## Task to complete
Whenever a line of the data below holds the string "create", copy that line.

## Given records
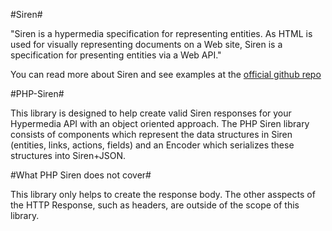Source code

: #Siren#

"Siren is a hypermedia specification for representing entities. 
As HTML is used for visually representing documents on a Web site,
Siren is a specification for presenting entities via a Web API." 


You can read more about Siren and see examples at the [official github repo](https://github.com/kevinswiber/siren)

#PHP-Siren#

This library is designed to help create valid Siren responses for your Hypermedia API with an object
oriented approach. The PHP Siren library consists of components which represent
the data structures in Siren (entities, links, actions, fields) and an Encoder which serializes
these structures into Siren+JSON. 

#What PHP Siren does not cover#

This library only helps to create the response body. The other asspects of
the HTTP Response, such as headers, are outside of the scope of this library.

## Answer space
This library is designed to help create valid Siren responses for your Hypermedia API with an object
This library only helps to create the response body. The other asspects of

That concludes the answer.